可否利用Invitrogen Neon转染体系进行多重转染?

可以,Neon体系可用于多重gRNA转染。

Cas9 mRNA:IVTgRNA的最佳比例是多少?

对于24孔板规格,我们建议的起始比例为每孔0.5 µg Cas9 mRNA:50 ng IVT gRNA。建议您通过剂量反应实验确定对于特定细胞系的最佳比例。

我对多重敲除非常感兴趣,请问如何采用GeneArt CRISPR进行多重敲除?

创建多个针对您的目标区域的gRNAs,然后与GeneArt CRISPR核酸酶mRNA或GeneArt Platinum Cas9核酸酶共转染。要获得与Cas9 mRNA一起使用的gRNAs,使用带有U6启动子的GeneArt CRISPR Strings DNA或IVT的 gRNAs(使用GeneArt CRISPR Strings DNA,T7或GeneArt Precision gRNA 合成试剂盒生成)。对于Cas9蛋白,使用IVT的gRNAs(使用GeneArt CRISPR Strings DNA,T7或GeneArt Precision gRNA合成试剂盒生成)。

能否在已有的CRISPR-Cas9质粒中插入筛选标志物,如新霉素或者荧光标志物?

可以,如果您使用目前的GeneArtCRISPR核酸酶载体,请留意对应的有限使用商标许可(LULL)。

某些文献中使用了其他的PAM序列,如NNNGATT、NNAGAA或NAAAAC。能否使用这些序列替代NGG?

不可以,对细菌来说,用于Cas9的PAM序列是特定的。GeneArt试剂盒中的Cas9来源于 Streptococcus pyogenes(酿脓链球菌)。

什么是PAM序列?

PAM具体是指前间区序列邻近基序,是Cas9成功结合到DNA上所必需的。GeneArt CRISPR试剂盒中Streptococcus pyogenes(酿脓链球菌)Cas9的PAM序列就是NGG。

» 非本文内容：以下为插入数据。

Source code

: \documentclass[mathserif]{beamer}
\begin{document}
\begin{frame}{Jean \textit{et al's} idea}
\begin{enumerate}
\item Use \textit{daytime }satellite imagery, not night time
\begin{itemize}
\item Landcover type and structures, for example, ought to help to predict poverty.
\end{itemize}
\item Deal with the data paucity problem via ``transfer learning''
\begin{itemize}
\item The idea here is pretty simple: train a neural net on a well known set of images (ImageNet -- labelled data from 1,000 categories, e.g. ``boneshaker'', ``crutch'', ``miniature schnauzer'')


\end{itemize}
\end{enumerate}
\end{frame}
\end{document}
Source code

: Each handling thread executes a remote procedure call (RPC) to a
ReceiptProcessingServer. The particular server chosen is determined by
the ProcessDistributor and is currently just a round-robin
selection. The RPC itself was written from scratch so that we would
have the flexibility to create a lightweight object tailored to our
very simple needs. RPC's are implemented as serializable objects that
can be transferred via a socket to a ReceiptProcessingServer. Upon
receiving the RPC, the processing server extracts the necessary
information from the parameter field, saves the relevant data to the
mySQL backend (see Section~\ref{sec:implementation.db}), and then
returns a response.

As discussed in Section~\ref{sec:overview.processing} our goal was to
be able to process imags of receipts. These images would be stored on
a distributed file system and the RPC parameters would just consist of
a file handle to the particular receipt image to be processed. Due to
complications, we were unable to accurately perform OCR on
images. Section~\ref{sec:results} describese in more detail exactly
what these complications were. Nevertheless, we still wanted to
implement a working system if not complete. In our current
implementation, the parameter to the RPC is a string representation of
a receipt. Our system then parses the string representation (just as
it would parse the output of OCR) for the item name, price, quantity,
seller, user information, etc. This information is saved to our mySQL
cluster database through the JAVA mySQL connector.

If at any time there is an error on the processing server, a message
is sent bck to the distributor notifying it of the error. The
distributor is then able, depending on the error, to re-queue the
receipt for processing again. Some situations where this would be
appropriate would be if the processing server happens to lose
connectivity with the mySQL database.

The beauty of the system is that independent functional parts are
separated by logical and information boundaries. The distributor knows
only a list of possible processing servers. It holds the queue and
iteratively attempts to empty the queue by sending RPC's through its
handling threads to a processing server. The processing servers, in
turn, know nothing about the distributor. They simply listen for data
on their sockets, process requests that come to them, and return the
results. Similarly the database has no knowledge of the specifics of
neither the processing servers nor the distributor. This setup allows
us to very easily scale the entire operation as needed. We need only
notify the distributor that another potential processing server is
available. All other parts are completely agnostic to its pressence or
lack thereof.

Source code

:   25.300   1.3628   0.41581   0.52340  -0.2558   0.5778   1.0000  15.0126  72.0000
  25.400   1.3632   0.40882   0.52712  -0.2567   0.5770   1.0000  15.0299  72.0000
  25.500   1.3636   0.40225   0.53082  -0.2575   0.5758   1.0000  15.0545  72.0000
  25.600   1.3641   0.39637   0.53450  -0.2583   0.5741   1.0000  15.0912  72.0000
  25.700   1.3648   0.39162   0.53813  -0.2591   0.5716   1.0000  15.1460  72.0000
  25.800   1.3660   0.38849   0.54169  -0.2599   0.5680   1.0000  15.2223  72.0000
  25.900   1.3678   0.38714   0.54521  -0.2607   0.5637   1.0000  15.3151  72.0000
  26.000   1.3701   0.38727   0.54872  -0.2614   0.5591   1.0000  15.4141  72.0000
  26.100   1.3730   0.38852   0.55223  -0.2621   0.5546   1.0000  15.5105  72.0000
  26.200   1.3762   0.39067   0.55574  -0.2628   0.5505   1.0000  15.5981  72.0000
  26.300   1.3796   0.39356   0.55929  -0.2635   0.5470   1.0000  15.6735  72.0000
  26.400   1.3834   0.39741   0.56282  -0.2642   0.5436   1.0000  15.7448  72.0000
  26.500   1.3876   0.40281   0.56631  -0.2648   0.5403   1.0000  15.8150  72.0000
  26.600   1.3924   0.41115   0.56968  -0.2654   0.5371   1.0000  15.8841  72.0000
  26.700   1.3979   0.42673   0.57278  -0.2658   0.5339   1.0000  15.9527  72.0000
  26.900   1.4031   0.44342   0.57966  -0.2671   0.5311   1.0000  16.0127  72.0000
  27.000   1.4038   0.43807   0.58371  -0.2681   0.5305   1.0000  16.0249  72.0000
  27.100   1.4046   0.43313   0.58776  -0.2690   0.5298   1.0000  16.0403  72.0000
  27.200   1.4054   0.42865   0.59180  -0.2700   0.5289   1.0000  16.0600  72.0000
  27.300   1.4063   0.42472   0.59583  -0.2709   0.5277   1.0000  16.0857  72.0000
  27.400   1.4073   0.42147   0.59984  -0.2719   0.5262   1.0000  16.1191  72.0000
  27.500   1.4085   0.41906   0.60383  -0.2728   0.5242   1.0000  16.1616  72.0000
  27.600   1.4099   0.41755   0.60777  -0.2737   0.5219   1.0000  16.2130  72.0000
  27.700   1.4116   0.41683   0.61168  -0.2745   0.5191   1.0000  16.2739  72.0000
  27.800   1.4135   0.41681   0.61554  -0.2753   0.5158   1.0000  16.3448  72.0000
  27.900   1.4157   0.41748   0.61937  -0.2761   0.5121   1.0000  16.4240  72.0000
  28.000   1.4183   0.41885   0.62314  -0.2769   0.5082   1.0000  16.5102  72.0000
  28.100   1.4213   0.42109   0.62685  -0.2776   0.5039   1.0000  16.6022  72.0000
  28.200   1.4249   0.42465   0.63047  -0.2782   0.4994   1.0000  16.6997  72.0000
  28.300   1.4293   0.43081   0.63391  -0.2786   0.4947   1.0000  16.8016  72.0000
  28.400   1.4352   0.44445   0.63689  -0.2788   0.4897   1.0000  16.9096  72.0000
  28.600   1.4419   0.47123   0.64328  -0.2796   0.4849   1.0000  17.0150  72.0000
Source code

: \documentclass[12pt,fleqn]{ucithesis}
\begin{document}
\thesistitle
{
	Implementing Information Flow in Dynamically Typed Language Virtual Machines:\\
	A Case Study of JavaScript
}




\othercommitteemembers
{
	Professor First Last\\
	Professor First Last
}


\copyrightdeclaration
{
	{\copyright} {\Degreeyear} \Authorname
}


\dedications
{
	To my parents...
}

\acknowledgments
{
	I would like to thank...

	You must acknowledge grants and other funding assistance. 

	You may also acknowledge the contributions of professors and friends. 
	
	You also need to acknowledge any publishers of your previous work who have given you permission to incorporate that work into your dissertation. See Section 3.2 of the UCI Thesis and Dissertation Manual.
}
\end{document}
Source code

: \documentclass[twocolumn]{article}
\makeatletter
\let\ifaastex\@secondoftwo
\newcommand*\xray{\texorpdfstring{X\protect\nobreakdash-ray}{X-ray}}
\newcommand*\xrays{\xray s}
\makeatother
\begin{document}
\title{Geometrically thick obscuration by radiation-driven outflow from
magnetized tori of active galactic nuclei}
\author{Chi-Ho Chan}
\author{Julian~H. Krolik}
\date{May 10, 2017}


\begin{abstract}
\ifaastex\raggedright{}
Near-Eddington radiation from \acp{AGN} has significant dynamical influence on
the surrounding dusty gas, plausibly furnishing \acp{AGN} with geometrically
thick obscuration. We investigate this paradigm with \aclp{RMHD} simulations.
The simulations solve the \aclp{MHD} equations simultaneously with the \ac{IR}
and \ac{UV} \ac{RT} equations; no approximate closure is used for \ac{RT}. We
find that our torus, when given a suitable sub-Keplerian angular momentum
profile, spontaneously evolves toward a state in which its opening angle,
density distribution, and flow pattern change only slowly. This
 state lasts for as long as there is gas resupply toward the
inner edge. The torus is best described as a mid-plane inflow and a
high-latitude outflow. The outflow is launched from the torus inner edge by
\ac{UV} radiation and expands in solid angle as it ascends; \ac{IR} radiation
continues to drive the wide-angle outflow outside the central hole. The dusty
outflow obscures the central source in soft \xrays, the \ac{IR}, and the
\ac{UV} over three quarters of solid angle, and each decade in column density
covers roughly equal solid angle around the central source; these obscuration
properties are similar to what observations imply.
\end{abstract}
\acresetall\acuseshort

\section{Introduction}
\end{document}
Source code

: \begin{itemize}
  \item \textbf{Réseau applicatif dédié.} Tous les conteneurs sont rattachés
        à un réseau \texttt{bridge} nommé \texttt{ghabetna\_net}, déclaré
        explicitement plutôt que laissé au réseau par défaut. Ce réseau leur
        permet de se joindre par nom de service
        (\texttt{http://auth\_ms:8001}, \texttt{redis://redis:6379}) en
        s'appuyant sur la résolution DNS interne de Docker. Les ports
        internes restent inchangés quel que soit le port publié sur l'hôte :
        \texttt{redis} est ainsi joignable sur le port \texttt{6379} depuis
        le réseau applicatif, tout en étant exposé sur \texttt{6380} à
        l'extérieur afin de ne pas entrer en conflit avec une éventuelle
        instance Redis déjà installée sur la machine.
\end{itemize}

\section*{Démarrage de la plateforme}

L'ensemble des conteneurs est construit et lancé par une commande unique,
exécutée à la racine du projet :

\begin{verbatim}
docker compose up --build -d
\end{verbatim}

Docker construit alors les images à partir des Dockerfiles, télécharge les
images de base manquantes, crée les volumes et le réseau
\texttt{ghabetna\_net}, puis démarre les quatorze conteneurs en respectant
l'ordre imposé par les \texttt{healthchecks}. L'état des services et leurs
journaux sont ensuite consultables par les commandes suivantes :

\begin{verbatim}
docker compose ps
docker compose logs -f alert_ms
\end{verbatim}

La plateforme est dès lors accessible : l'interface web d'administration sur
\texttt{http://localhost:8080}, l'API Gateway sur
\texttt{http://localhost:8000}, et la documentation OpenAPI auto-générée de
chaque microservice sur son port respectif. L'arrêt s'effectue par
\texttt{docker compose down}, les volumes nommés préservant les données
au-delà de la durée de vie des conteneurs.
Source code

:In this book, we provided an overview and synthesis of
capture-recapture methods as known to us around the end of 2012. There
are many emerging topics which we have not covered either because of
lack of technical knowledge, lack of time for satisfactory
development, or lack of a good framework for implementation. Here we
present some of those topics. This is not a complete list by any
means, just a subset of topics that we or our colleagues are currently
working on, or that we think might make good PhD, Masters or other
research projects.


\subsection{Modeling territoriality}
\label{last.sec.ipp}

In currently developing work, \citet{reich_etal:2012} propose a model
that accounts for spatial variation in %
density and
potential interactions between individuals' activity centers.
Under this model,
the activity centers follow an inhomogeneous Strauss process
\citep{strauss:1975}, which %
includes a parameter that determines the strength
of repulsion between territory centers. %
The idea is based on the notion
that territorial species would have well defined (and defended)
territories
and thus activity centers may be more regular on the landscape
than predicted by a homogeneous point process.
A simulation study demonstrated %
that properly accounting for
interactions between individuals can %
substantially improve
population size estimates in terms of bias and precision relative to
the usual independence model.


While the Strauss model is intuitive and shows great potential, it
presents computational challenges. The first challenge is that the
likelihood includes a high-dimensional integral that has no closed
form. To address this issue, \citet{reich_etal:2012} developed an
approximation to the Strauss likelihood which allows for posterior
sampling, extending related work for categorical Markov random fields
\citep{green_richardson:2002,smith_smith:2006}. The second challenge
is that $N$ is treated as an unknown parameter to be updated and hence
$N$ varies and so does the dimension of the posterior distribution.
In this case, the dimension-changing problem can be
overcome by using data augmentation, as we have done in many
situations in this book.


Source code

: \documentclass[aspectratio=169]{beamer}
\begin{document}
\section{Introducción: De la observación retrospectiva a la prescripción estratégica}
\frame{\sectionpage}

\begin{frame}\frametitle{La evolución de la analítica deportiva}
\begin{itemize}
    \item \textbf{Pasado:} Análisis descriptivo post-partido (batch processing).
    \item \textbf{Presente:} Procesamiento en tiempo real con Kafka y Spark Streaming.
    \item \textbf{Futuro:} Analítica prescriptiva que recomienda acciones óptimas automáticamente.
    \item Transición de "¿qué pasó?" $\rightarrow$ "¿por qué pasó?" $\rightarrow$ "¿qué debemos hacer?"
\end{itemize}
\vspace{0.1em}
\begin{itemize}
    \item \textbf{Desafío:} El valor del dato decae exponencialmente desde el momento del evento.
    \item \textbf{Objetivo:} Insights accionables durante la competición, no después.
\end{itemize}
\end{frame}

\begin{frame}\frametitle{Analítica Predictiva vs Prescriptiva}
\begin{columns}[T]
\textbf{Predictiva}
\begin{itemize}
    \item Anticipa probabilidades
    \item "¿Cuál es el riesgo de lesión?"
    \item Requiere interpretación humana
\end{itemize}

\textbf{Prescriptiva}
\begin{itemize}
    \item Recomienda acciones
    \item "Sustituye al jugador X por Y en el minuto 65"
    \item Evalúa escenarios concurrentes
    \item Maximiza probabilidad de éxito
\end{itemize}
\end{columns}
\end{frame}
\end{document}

我对使用CRISPR体系通过HDR而不是NHEJ修复来修饰特定的基因感兴趣,应该如何操作?

将CRISPR-Cas9编辑复合物(DNA载体,mRNA或蛋白)以及修复模板共转染入细胞,其中修复模板中含有与目的序列高度同源的序列以及需要导入的DNA序列。这样,就可以通过HDR将特异性编辑(突变、插入等)引入基因组了。

如何判断我的CRISPR基因组编辑实验是有效的?

可以通过GeneArt基因组切割检测实验检测切割效率。该实验通过可以识别错配的核酸内切酶来检测细胞内NHEJ修复过程中产生的插入和缺失(indel)。

什么是Indel?

Indel指的是基因组中的碱基插入或缺失,可以通过NHEJ或HDR修复过程引入细胞。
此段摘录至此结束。